* WHAT IS EXPECTED:
In full and unchanged, set down the entries that follow, with no images.

* DATA FOR PROCESSING:
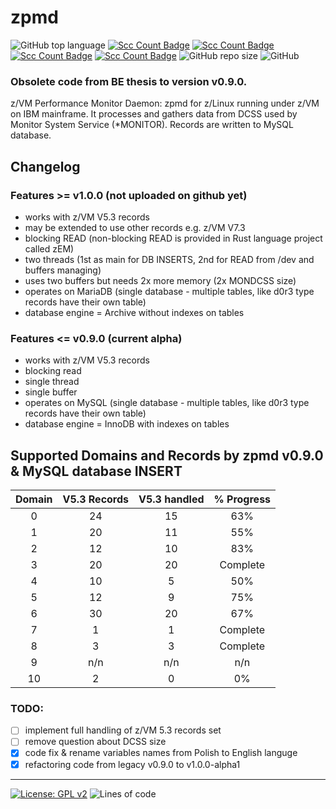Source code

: # zpmd
![GitHub top language](https://img.shields.io/github/languages/top/pak-center/zpmd?style=plastic)
[![Scc Count Badge](https://sloc.xyz/github/pak-center/zpmd/)](https://github.com/pak-center/zpmd/)
[![Scc Count Badge](https://sloc.xyz/github/pak-center/zpmd/?category=code)](https://github.com/pak-center/zpmd/)
[![Scc Count Badge](https://sloc.xyz/github/pak-center/zpmd/?category=comments)](https://github.com/pak-center/zpmd/)
[![Scc Count Badge](https://sloc.xyz/github/pak-center/zpmd/?category=blanks)](https://github.com/pak-center/zpmd/)
![GitHub repo size](https://img.shields.io/github/repo-size/pak-center/zpmd?style=plastic)
![GitHub](https://img.shields.io/github/license/pak-center/zpmd?style=plastic)

### Obsolete code from BE thesis to version v0.9.0.

z/VM Performance Monitor Daemon: zpmd for z/Linux running under z/VM on IBM mainframe. It processes and gathers data from DCSS used by Monitor System Service (*MONITOR). Records are written to MySQL database. 

## Changelog

### Features >= v1.0.0 (not uploaded on github yet)

- works with z/VM V5.3 records
- may be extended to use other records e.g. z/VM V7.3
- blocking READ (non-blocking READ is provided in Rust language project called zEM)
- two threads (1st as main for DB INSERTS, 2nd for READ from /dev and buffers managing)
- uses two buffers but needs 2x more memory (2x MONDCSS size)
- operates on MariaDB (single database - multiple tables, like d0r3 type records have their own table)
- database engine = Archive without indexes on tables

### Features <= v0.9.0 (current alpha)

- works with z/VM V5.3 records
- blocking read
- single thread
- single buffer
- operates on MySQL (single database - multiple tables, like d0r3 type records have their own table)
- database engine = InnoDB with indexes on tables

## Supported Domains and Records by zpmd v0.9.0 & MySQL database INSERT

| Domain | V5.3 Records | V5.3 handled | % Progress |
| :---: | :---: | :---: | :---: |
| 0 | 24 | 15 | 63% |
| 1 | 20 | 11 | 55% |
| 2 | 12 | 10 | 83% |
| 3 | 20 | 20 | Complete |
| 4 | 10 | 5 | 50% |
| 5 | 12 | 9 | 75% |
| 6 | 30 | 20 | 67% |
| 7 | 1 | 1 | Complete |
| 8 | 3 | 3 | Complete |
| 9 | n/n | n/n | n/n |
| 10 | 2 | 0 | 0% |

### TODO:

- [ ] implement full handling of z/VM 5.3 records set 
- [ ] remove question about DCSS size
- [X] code fix & rename variables names from Polish to English languge
- [X] refactoring code from legacy v0.9.0 to v1.0.0-alpha1

---

[![License: GPL v2](https://img.shields.io/badge/License-GPL_v2-blue.svg)](https://www.gnu.org/licenses/old-licenses/gpl-2.0.en.html)
![Lines of code](https://img.shields.io/tokei/lines/github/pak-center/zpmd?label=total%20lines%20of%20code&style=plastic)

* SOLUTION TO THE PROBLEM:
Source code

: # zpmd
![GitHub top language](https://img.shields.io/github/languages/top/pak-center/zpmd?style=plastic)
[![Scc Count Badge](https://sloc.xyz/github/pak-center/zpmd/)](https://github.com/pak-center/zpmd/)
[![Scc Count Badge](https://sloc.xyz/github/pak-center/zpmd/?category=code)](https://github.com/pak-center/zpmd/)
[![Scc Count Badge](https://sloc.xyz/github/pak-center/zpmd/?category=comments)](https://github.com/pak-center/zpmd/)
[![Scc Count Badge](https://sloc.xyz/github/pak-center/zpmd/?category=blanks)](https://github.com/pak-center/zpmd/)
![GitHub repo size](https://img.shields.io/github/repo-size/pak-center/zpmd?style=plastic)
![GitHub](https://img.shields.io/github/license/pak-center/zpmd?style=plastic)

### Obsolete code from BE thesis to version v0.9.0.

z/VM Performance Monitor Daemon: zpmd for z/Linux running under z/VM on IBM mainframe. It processes and gathers data from DCSS used by Monitor System Service (*MONITOR). Records are written to MySQL database. 

## Changelog

### Features >= v1.0.0 (not uploaded on github yet)

- works with z/VM V5.3 records
- may be extended to use other records e.g. z/VM V7.3
- blocking READ (non-blocking READ is provided in Rust language project called zEM)
- two threads (1st as main for DB INSERTS, 2nd for READ from /dev and buffers managing)
- uses two buffers but needs 2x more memory (2x MONDCSS size)
- operates on MariaDB (single database - multiple tables, like d0r3 type records have their own table)
- database engine = Archive without indexes on tables

### Features <= v0.9.0 (current alpha)

- works with z/VM V5.3 records
- blocking read
- single thread
- single buffer
- operates on MySQL (single database - multiple tables, like d0r3 type records have their own table)
- database engine = InnoDB with indexes on tables

## Supported Domains and Records by zpmd v0.9.0 & MySQL database INSERT

| Domain | V5.3 Records | V5.3 handled | % Progress |
| :---: | :---: | :---: | :---: |
| 0 | 24 | 15 | 63% |
| 1 | 20 | 11 | 55% |
| 2 | 12 | 10 | 83% |
| 3 | 20 | 20 | Complete |
| 4 | 10 | 5 | 50% |
| 5 | 12 | 9 | 75% |
| 6 | 30 | 20 | 67% |
| 7 | 1 | 1 | Complete |
| 8 | 3 | 3 | Complete |
| 9 | n/n | n/n | n/n |
| 10 | 2 | 0 | 0% |

### TODO:

- [ ] implement full handling of z/VM 5.3 records set 
- [ ] remove question about DCSS size
- [X] code fix & rename variables names from Polish to English languge
- [X] refactoring code from legacy v0.9.0 to v1.0.0-alpha1

---

[![License: GPL v2](https://img.shields.io/badge/License-GPL_v2-blue.svg)](https://www.gnu.org/licenses/old-licenses/gpl-2.0.en.html)
![Lines of code](https://img.shields.io/tokei/lines/github/pak-center/zpmd?label=total%20lines%20of%20code&style=plastic)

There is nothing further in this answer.